Giovedì mattina h 7.00

«Amber Costa, un passaggio a scuola?»

Due agenti scesero dall'auto posteggiata sotto casa mia con la divisa perfettamente stirata, chissà se era farina del loro sacco o di qualche moglie indaffarata coi lavori domestici?

Poco importava, stava ancora piovendo e un passaggio a scuola mi avrebbe fatto comodo, ma le favole sono piene di pecorelle smarrite e di solito finiscono in mano a lupi gentili che si offrono di aiutarle, così rifiutai.

Gli agenti si strinsero nelle spalle e non fecero altro che pedinarmi in auto finché non varcai le porte dell'edificio scolastico, o almeno così pensai. All'ora di pranzo, in mensa, mi sedetti ad un tavolo aprendo Dracula di Stoker e riprendendo la lettura, pensando anche di terminarla. Non sapevo dire il perché ma sapevo di essere osservata, così alzai la testa ed eccoli lì: gli agenti stavano mangiando dei sandwich al prosciutto, seduti due tavoli accanto al mio. I loro cappelli erano stati appoggiati sulle sedie, sopra le giacche delle uniformi e loro non staccavano gli occhi da me, mentre continuavano a ruminare pezzi di pane come animali da fattoria.

Sapevano qualcosa, ma che cosa? Perché Bruce Ollis, ad esempio, non veniva pedinato? In fondo aveva seguito Martin quella notte. Ma la polizia ne era a conoscenza?

«Amber Costa, tutto bene?» l'ispettore mi sorprese con una pacca sulle spalle.

«È rimasto qualcuno a mantenere l'ordine in città? O siete proprio tutti in questa scuola?» risposi stizzita.

«Abbiamo forze sufficienti e tali da poterci permettere di controllare un po' i giovani».

Si sedette di fronte a me, girando la sedia al contrario e utilizzando lo schienale per appoggiare le braccia, conserte.

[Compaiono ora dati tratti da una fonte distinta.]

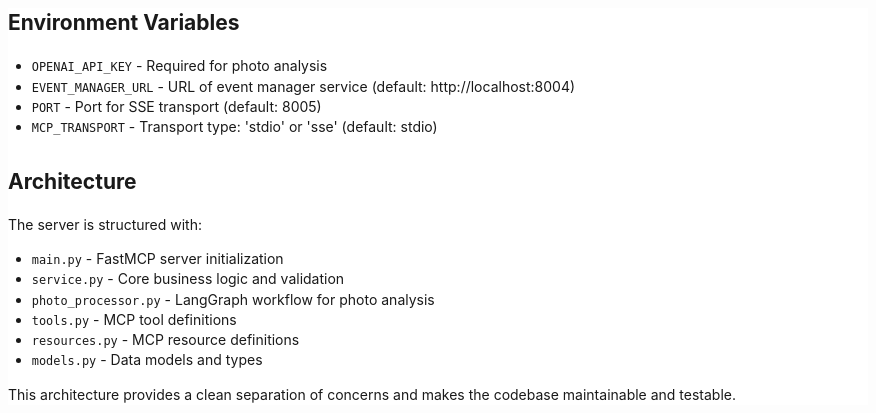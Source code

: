 ## Environment Variables

- `OPENAI_API_KEY` - Required for photo analysis
- `EVENT_MANAGER_URL` - URL of event manager service (default: http://localhost:8004)
- `PORT` - Port for SSE transport (default: 8005)
- `MCP_TRANSPORT` - Transport type: 'stdio' or 'sse' (default: stdio)

## Architecture

The server is structured with:
- `main.py` - FastMCP server initialization
- `service.py` - Core business logic and validation
- `photo_processor.py` - LangGraph workflow for photo analysis
- `tools.py` - MCP tool definitions
- `resources.py` - MCP resource definitions
- `models.py` - Data models and types

This architecture provides a clean separation of concerns and makes the codebase maintainable and testable.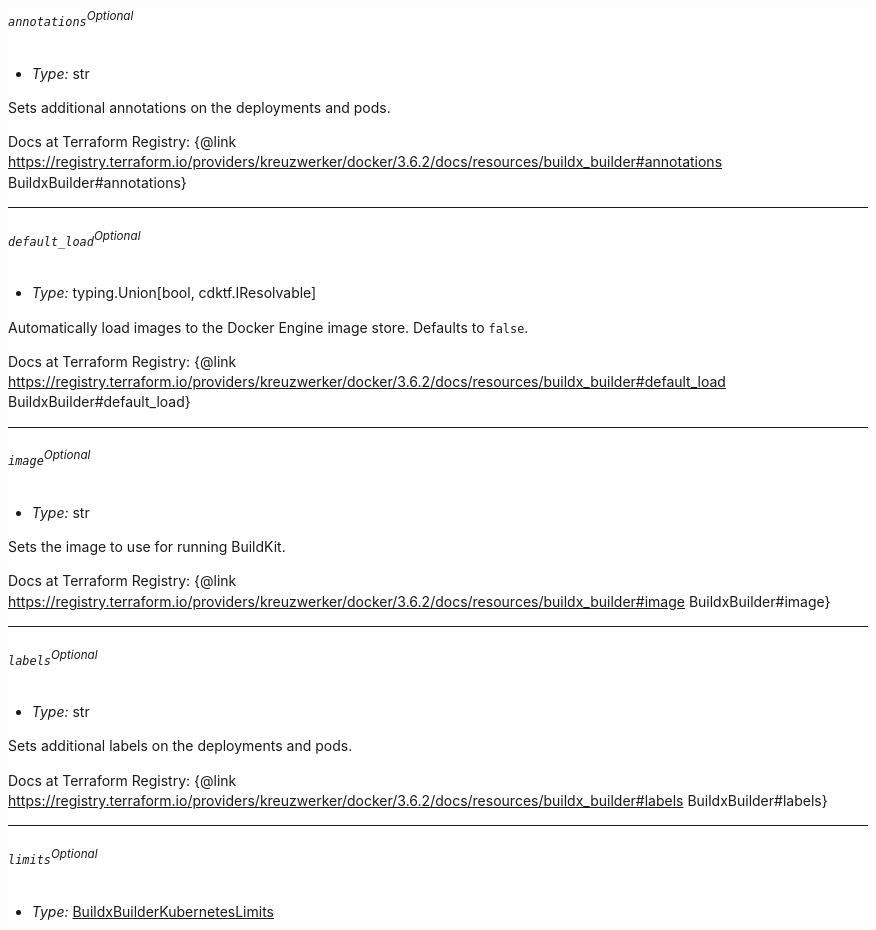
 ```python
```

###### `annotations`<sup>Optional</sup> <a name="annotations" id="@cdktf/provider-docker.buildxBuilder.BuildxBuilder.putKubernetes.parameter.annotations"></a>

- *Type:* str

Sets additional annotations on the deployments and pods.

Docs at Terraform Registry: {@link https://registry.terraform.io/providers/kreuzwerker/docker/3.6.2/docs/resources/buildx_builder#annotations BuildxBuilder#annotations}

---

###### `default_load`<sup>Optional</sup> <a name="default_load" id="@cdktf/provider-docker.buildxBuilder.BuildxBuilder.putKubernetes.parameter.defaultLoad"></a>

- *Type:* typing.Union[bool, cdktf.IResolvable]

Automatically load images to the Docker Engine image store. Defaults to `false`.

Docs at Terraform Registry: {@link https://registry.terraform.io/providers/kreuzwerker/docker/3.6.2/docs/resources/buildx_builder#default_load BuildxBuilder#default_load}

---

###### `image`<sup>Optional</sup> <a name="image" id="@cdktf/provider-docker.buildxBuilder.BuildxBuilder.putKubernetes.parameter.image"></a>

- *Type:* str

Sets the image to use for running BuildKit.

Docs at Terraform Registry: {@link https://registry.terraform.io/providers/kreuzwerker/docker/3.6.2/docs/resources/buildx_builder#image BuildxBuilder#image}

---

###### `labels`<sup>Optional</sup> <a name="labels" id="@cdktf/provider-docker.buildxBuilder.BuildxBuilder.putKubernetes.parameter.labels"></a>

- *Type:* str

Sets additional labels on the deployments and pods.

Docs at Terraform Registry: {@link https://registry.terraform.io/providers/kreuzwerker/docker/3.6.2/docs/resources/buildx_builder#labels BuildxBuilder#labels}

---

###### `limits`<sup>Optional</sup> <a name="limits" id="@cdktf/provider-docker.buildxBuilder.BuildxBuilder.putKubernetes.parameter.limits"></a>

- *Type:* <a href="#@cdktf/provider-docker.buildxBuilder.BuildxBuilderKubernetesLimits">BuildxBuilderKubernetesLimits</a>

«Dracula eh? Libro a tema?»

Chiusi velocemente le pagine e misi il volume nello zaino.

«Compiti di letteratura» risposi evasiva.

«Stiamo ancora indagando sulla morte del tuo vicino di casa» il suo sorriso beffardo non mi piaceva.

«Sarebbe strano il contrario visto che non avete ancora arrestato nessuno».

«Io credo che siamo molto vicini alla soluzione del caso e che sia questione di pochi giorni, magari di ore».

Ancora quel maledetto sorriso. Avevo voglia di prendergli i capelli tra le mani e sbattergli la faccia sul tavolo della mensa. Mantenni la calma.

«A me non sembra, altrimenti non perdereste tempo a farmi scortare quando c'è gente che ha visto Martin poche ore prima che morisse».

«Ah sì? Ad esempio?»

Se le cose si stavano mettendo male per me tanto valeva vuotare il sacco:

«Bruce Ollis. Martin gli procurava la droga e quel sabato sera era alla festa in casa Jamison. Ha quasi provato a dargli fuoco!»

«Ma davvero?»

L'ispettore si pettinò il pizzetto tra pollice e indice, ma la reazione sul suo volto non era quella che mi ero figurata: rideva di me.

«Sappiamo questa storia, non sei l'unica ad avercelo detto. Ma abbiamo motivo di credere che Bruce non c'entri nulla».

«Invece la vicina psicopatica sì» tagliai corto.

«Può darsi. Tu che dici?»

Pensai di alzare le spalle, ma decisi che sarebbe stato meglio troncare la conversazione, così mi alzai e me ne andai. La polizia aveva già deciso e il sospetto che qualcuno stesse cercando di incastrarmi si fece strada tra i miei pensieri.